« La connaissance c’est le pouvoir. »
A l’ère de l’information, alors que l’on a une quantité astronomique
d’informations aux bouts des doigts, on devrait être tous des génis tout
puissants, hélas ce n’est vraiment pas le cas. Par moment j’ai l’impression
qu’entre les experts un brin déconnectés et les moutons, encartés d’une manière
ou d’une autre, l’entre deux est sacrément dépeuplé.
A l’école, en tout cas jusqu’au bac, on est
généralement dans une logique boulimique : ingurgitation/régurgitation de
la sainte parole du prof/expert, il n’y a pas vraiment de place pour une réelle
digestion. La seule matière où l’on demande des fois à l’élève : « et
toi qu’est-ce que tu penses ? » en lui donnant une véritable tribune
pour s’exprimer est la philosophie mais, là encore, en raison de contraintes de
programme, le professeur passe son temps à faire du gavage d’oie en fourrant
dans la gorge des élèves un maximum de concepts et de morceaux de bravoures
ayant jalonnés l’histoire de cette formidable matière.
On attend avant tout de ceux-ci qu’ils
témoignent de leur personnalité à travers le choix des paroles des experts
invoqués.
Si certains professeurs poussent un peu plus
leurs élèves vers l’expression personnelle, ils ne donnent pas nécessairement
les outils pour faire fleurir celle-ci. Les élèves de terminales se retrouvent
à enfiler des platitudes pendant une demi-douzaine de dissertations avant
d’abandonner la matière une fois le bac derrière eux. Le vide abyssal observé
dans la plus part des compositions est totalement prévisible, penser ça ne
s’improvise pas, il faut d’abord être médiocre, affuter sa pensée et
l’expression de celle-ci pendant souvent des heures, des semaines, des mois,
des années avant d’être capable d’articuler de manière cohérente quelque chose
de pertinent.
Ou là, ça sent le roussit ! Des années
d’entrainement… mais je n’ai ni le temps ni la motivation de faire ça alors que
Netflix et Fortnite me tendent les bras… pourquoi est-ce que je m’imposerai
ça ? Autour de moi, les gens raisonnent comme des calebasses vides mais ne
pensent pas et n’ont pas l’air plus malheureux que ça.

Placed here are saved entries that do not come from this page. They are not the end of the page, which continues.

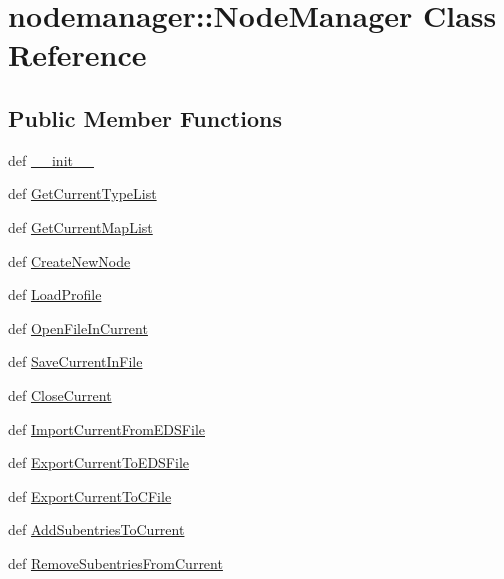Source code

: \hypertarget{classnodemanager_1_1NodeManager}{
\section{nodemanager::Node\-Manager Class Reference}
\label{classnodemanager_1_1NodeManager}
}
\subsection*{Public Member Functions}
\begin{CompactItemize}
\item 
def \hyperlink{classnodemanager_1_1NodeManager_5358e4bbce92e7efa94e8a8af6539d51}{\_\-\_\-init\_\-\_\-}
\item 
def \hyperlink{classnodemanager_1_1NodeManager_24575a8cc619f68041969be904d0f3b0}{Get\-Current\-Type\-List}
\item 
def \hyperlink{classnodemanager_1_1NodeManager_a504ce44097274d42f0f3436d2576361}{Get\-Current\-Map\-List}
\item 
def \hyperlink{classnodemanager_1_1NodeManager_12653bdbfbf0d1a4749dd5f635a5c312}{Create\-New\-Node}
\item 
def \hyperlink{classnodemanager_1_1NodeManager_091f8f1baf230f40550d0bc5f8982258}{Load\-Profile}
\item 
def \hyperlink{classnodemanager_1_1NodeManager_274b68764a3878f456f3f8753bb6cf87}{Open\-File\-In\-Current}
\item 
def \hyperlink{classnodemanager_1_1NodeManager_42b9672fcec8be9ab909f5d94de0c06a}{Save\-Current\-In\-File}
\item 
def \hyperlink{classnodemanager_1_1NodeManager_152b970b624b095775bd072d3eb2a8f2}{Close\-Current}
\item 
def \hyperlink{classnodemanager_1_1NodeManager_b99cd2fc06950e3ffb19982a68205f4c}{Import\-Current\-From\-EDSFile}
\item 
def \hyperlink{classnodemanager_1_1NodeManager_fc83d8f38a6c084d331829f0670c29e1}{Export\-Current\-To\-EDSFile}
\item 
def \hyperlink{classnodemanager_1_1NodeManager_0951abe6610e7b5af6b5850fd4f8dcb5}{Export\-Current\-To\-CFile}
\item 
def \hyperlink{classnodemanager_1_1NodeManager_0eaeb35962cff5c762d96ac4849b237f}{Add\-Subentries\-To\-Current}
\item 
def \hyperlink{classnodemanager_1_1NodeManager_3712711003c4e7e4c5bfe286acc23170}{Remove\-Subentries\-From\-Current}

\end{CompactItemize}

Si le monde offert à nos sens peut nous procurer une grande variété
d’expériences et de vécu, un axe fondamental le traverse de part en part, celui
de la concurrence[1].
Concurrence entre les idées, les idéologies, les personnes… On n’a pas le temps
de tout étudier il faut choisir ses domaines, ses auteurs. Une entreprise ne
peut pas employer tout le monde, si un emploi vacant vous intéresse il y a fort
à parier que vous ne soyez pas le seul à postuler. A CV égaux ça va se jouer en
entretient et il vous faudra démontrer que c’est dans l’intérêt de l’entreprise
de vous embaucher et non pas vos concurrents. ET ça vous le ferez grâce à votre
maitrise du langage, de la logique. Vous pouvez embrouiller un manager de chez
mac do avec votre gouaille mais plus haut vous viserez plus la maitrise de la
pensée et surtout de son expression vous sera utile.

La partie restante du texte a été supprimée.